Satellite Decay Prediction and Orbital Debris Analytics
Datanauts Femme - WiD Datathon 2025
This project implements an end-to-end data engineering and machine learning pipeline to ingest, process, store, analyze, and model satellite and orbital debris data. The system is built using Python, Azure SQL, Azure Functions, REST APIs, Pandas, Scikit-learn, and Tableau.
Historical orbital elements from Space-Track.org are ingested via REST APIs, transformed into analytics-ready tables in Azure SQL, visualized using Tableau, and used to train machine learning models that predict satellite decay risk based on orbital characteristics such as altitude, inclination, eccentricity, and mean anomaly.
The primary focus is on pipeline reliability, data modeling, automation, and explainable machine learning, following cloud-native data engineering best practices.
Earth’s orbit is increasingly congested with inactive satellites and orbital debris. Manual analysis of orbital data does not scale and lacks predictive capability. This project addresses the following technical challenges:
- Scalable ingestion of large, historical orbital datasets
- Transformation of raw orbital elements into trusted, analytics-ready data
- Identification of features contributing to satellite decay and collision risk
- Development of predictive models that balance accuracy and interpretability
Space-Track.org (U.S. Space Command)
- REST API–based access
- 10+ years of historical satellite and debris data
- Orbital elements, launch metadata, conjunction events, decay indicators
Data is retrieved in JSON format and requires extensive parsing and normalization.

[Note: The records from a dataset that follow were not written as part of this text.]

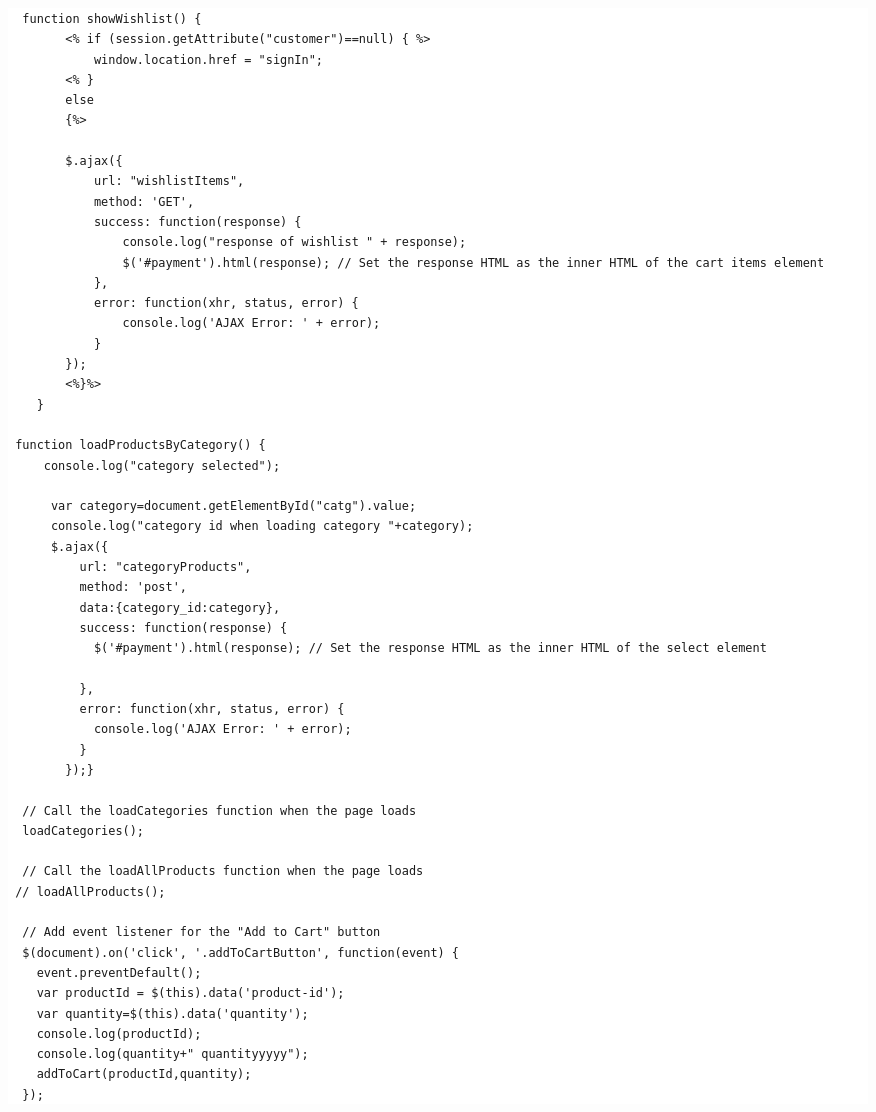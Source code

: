       function showWishlist() {
    	    <% if (session.getAttribute("customer")==null) { %>
    	        window.location.href = "signIn";
    	    <% }
    	    else
    	    {%>
    	  
    	    $.ajax({
    	        url: "wishlistItems",
    	        method: 'GET',
    	        success: function(response) {
    	            console.log("response of wishlist " + response);
    	            $('#payment').html(response); // Set the response HTML as the inner HTML of the cart items element
    	        },
    	        error: function(xhr, status, error) {
    	            console.log('AJAX Error: ' + error);
    	        }
    	    });
    	    <%}%>
    	}

     function loadProductsByCategory() {
    	 console.log("category selected");
    	 
    	  var category=document.getElementById("catg").value;
    	  console.log("category id when loading category "+category);
    	  $.ajax({
    	      url: "categoryProducts",
    	      method: 'post',
    	      data:{category_id:category},
    	      success: function(response) {    	      
    	        $('#payment').html(response); // Set the response HTML as the inner HTML of the select element
    	        
    	      },
    	      error: function(xhr, status, error) {
    	        console.log('AJAX Error: ' + error);
    	      }
    	    });}

      // Call the loadCategories function when the page loads
      loadCategories();

      // Call the loadAllProducts function when the page loads
     // loadAllProducts();

      // Add event listener for the "Add to Cart" button
      $(document).on('click', '.addToCartButton', function(event) {
        event.preventDefault();
        var productId = $(this).data('product-id');
        var quantity=$(this).data('quantity');
        console.log(productId);
        console.log(quantity+" quantityyyyy");
        addToCart(productId,quantity);
      });
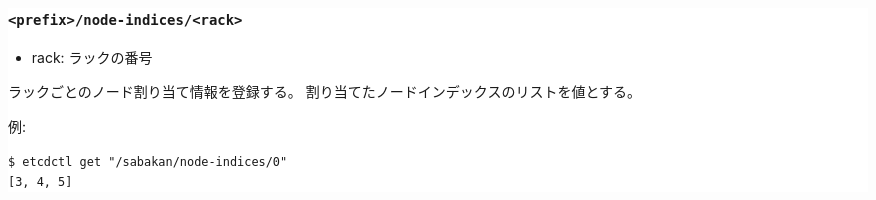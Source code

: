 ### `<prefix>/node-indices/<rack>`

* rack: ラックの番号

ラックごとのノード割り当て情報を登録する。
割り当てたノードインデックスのリストを値とする。

例:
```
$ etcdctl get "/sabakan/node-indices/0"
[3, 4, 5]
```
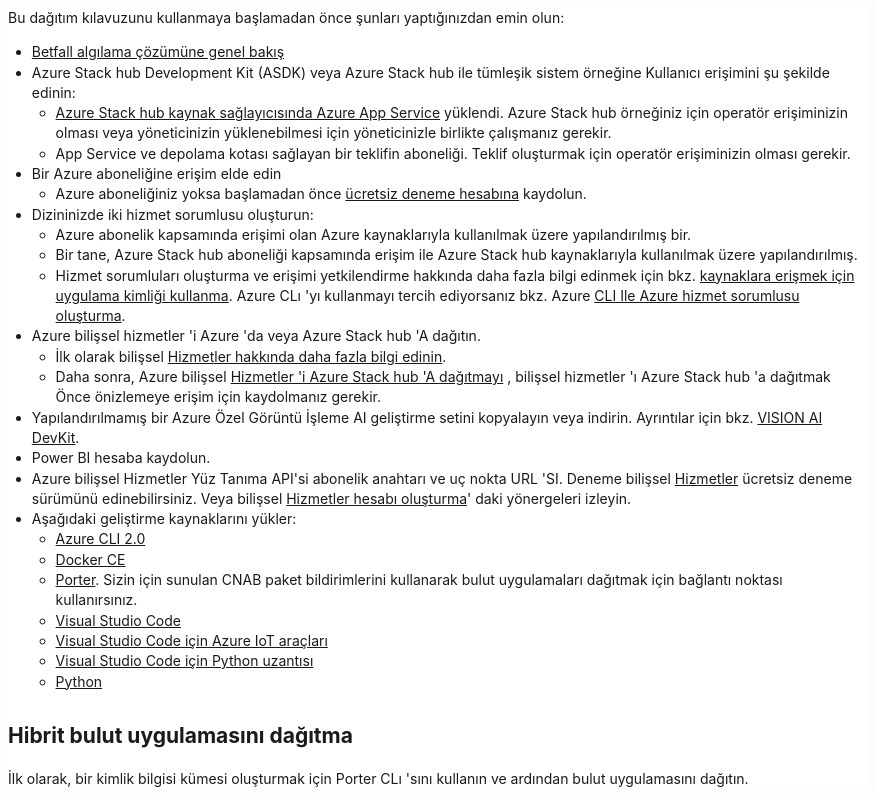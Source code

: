 Bu dağıtım kılavuzunu kullanmaya başlamadan önce şunları yaptığınızdan emin olun:

- [Betfall algılama çözümüne genel bakış](pattern-retail-footfall-detection.md) 
- Azure Stack hub Development Kit (ASDK) veya Azure Stack hub ile tümleşik sistem örneğine Kullanıcı erişimini şu şekilde edinin:
  - [Azure Stack hub kaynak sağlayıcısında Azure App Service](../operator/azure-stack-app-service-overview.md) yüklendi. Azure Stack hub örneğiniz için operatör erişiminizin olması veya yöneticinizin yüklenebilmesi için yöneticinizle birlikte çalışmanız gerekir.
  - App Service ve depolama kotası sağlayan bir teklifin aboneliği. Teklif oluşturmak için operatör erişiminizin olması gerekir.
- Bir Azure aboneliğine erişim elde edin
  - Azure aboneliğiniz yoksa başlamadan önce [ücretsiz deneme hesabına](https://azure.microsoft.com/free/) kaydolun.
- Dizininizde iki hizmet sorumlusu oluşturun:
  - Azure abonelik kapsamında erişimi olan Azure kaynaklarıyla kullanılmak üzere yapılandırılmış bir. 
  - Bir tane, Azure Stack hub aboneliği kapsamında erişim ile Azure Stack hub kaynaklarıyla kullanılmak üzere yapılandırılmış. 
  - Hizmet sorumluları oluşturma ve erişimi yetkilendirme hakkında daha fazla bilgi edinmek için bkz. [kaynaklara erişmek için uygulama kimliği kullanma](../operator/azure-stack-create-service-principals.md). Azure CLı 'yı kullanmayı tercih ediyorsanız bkz. Azure [CLI Ile Azure hizmet sorumlusu oluşturma](https://docs.microsoft.com/cli/azure/create-an-azure-service-principal-azure-cli?view=azure-cli-latest).
- Azure bilişsel hizmetler 'i Azure 'da veya Azure Stack hub 'A dağıtın.
  - İlk olarak bilişsel [Hizmetler hakkında daha fazla bilgi edinin](https://azure.microsoft.com/services/cognitive-services/).
  - Daha sonra, Azure bilişsel [Hizmetler 'i Azure Stack hub 'A dağıtmayı](../user/azure-stack-solution-template-cognitive-services.md) , bilişsel hizmetler 'ı Azure Stack hub 'a dağıtmak Önce önizlemeye erişim için kaydolmanız gerekir.
- Yapılandırılmamış bir Azure Özel Görüntü İşleme AI geliştirme setini kopyalayın veya indirin. Ayrıntılar için bkz. [VISION AI DevKit](https://azure.github.io/Vision-AI-DevKit-Pages/).
- Power BI hesaba kaydolun.
- Azure bilişsel Hizmetler Yüz Tanıma API'si abonelik anahtarı ve uç nokta URL 'SI. Deneme bilişsel [Hizmetler](https://azure.microsoft.com/try/cognitive-services/?api=face-api) ücretsiz deneme sürümünü edinebilirsiniz. Veya bilişsel [Hizmetler hesabı oluşturma](/azure/cognitive-services/cognitive-services-apis-create-account)' daki yönergeleri izleyin.
- Aşağıdaki geliştirme kaynaklarını yükler:
  - [Azure CLI 2.0](../user/azure-stack-version-profiles-azurecli2.md)
  - [Docker CE](https://hub.docker.com/search/?type=edition&offering=community)
  - [Porter](https://porter.sh/). Sizin için sunulan CNAB paket bildirimlerini kullanarak bulut uygulamaları dağıtmak için bağlantı noktası kullanırsınız.
  - [Visual Studio Code](https://code.visualstudio.com/)
  - [Visual Studio Code için Azure IoT araçları](https://marketplace.visualstudio.com/items?itemName=vsciot-vscode.azure-iot-tools)
  - [Visual Studio Code için Python uzantısı](https://marketplace.visualstudio.com/items?itemName=ms-python.python)
  - [Python](https://www.python.org/)

## <a name="deploy-the-hybrid-cloud-application"></a>Hibrit bulut uygulamasını dağıtma

İlk olarak, bir kimlik bilgisi kümesi oluşturmak için Porter CLı 'sını kullanın ve ardından bulut uygulamasını dağıtın.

The system follows a layered data architecture with automation and orchestration.
- REST API ingestion from Space-Track.org
- Raw data persistence in staging tables
- Data transformation and validation
- Upsert into trusted target tables
- Analytics, visualization, and machine learning
- Azure Functions – Time-triggered pipeline orchestration
- Azure SQL Database – Staging and target schemas
- Python – Ingestion, transformation, analytics, and modeling
- Tableau – Exploratory analysis and dashboards
- Authenticated REST API calls to Space-Track.org
- Retrieved approximately 10 years of orbital data including:
- Orbital parameters
- Launch and object metadata
- Decay-related indicators
- JSON responses parsed using Python
- Converted into Pandas DataFrames
- Data quality operations performed:
- Handling missing and null values
- Normalizing and trimming string fields
- Correcting data types
- Removing duplicates
- Standardizing orbital parameters
Stage Tables
- Store raw, as-is ingested data
- Support traceability and reprocessing
Target Tables
- Store cleaned, transformed, analytics-ready data
- Serve as the single source of truth
- Initial full load executed manually
- Incremental updates automated using:
- Weekly Azure Function triggers
- Python-based transformation scripts
- Upsert strategy used to efficiently handle:
- New satellite objects
- Updates to existing orbital parameters
This design minimizes manual effort while ensuring data freshness.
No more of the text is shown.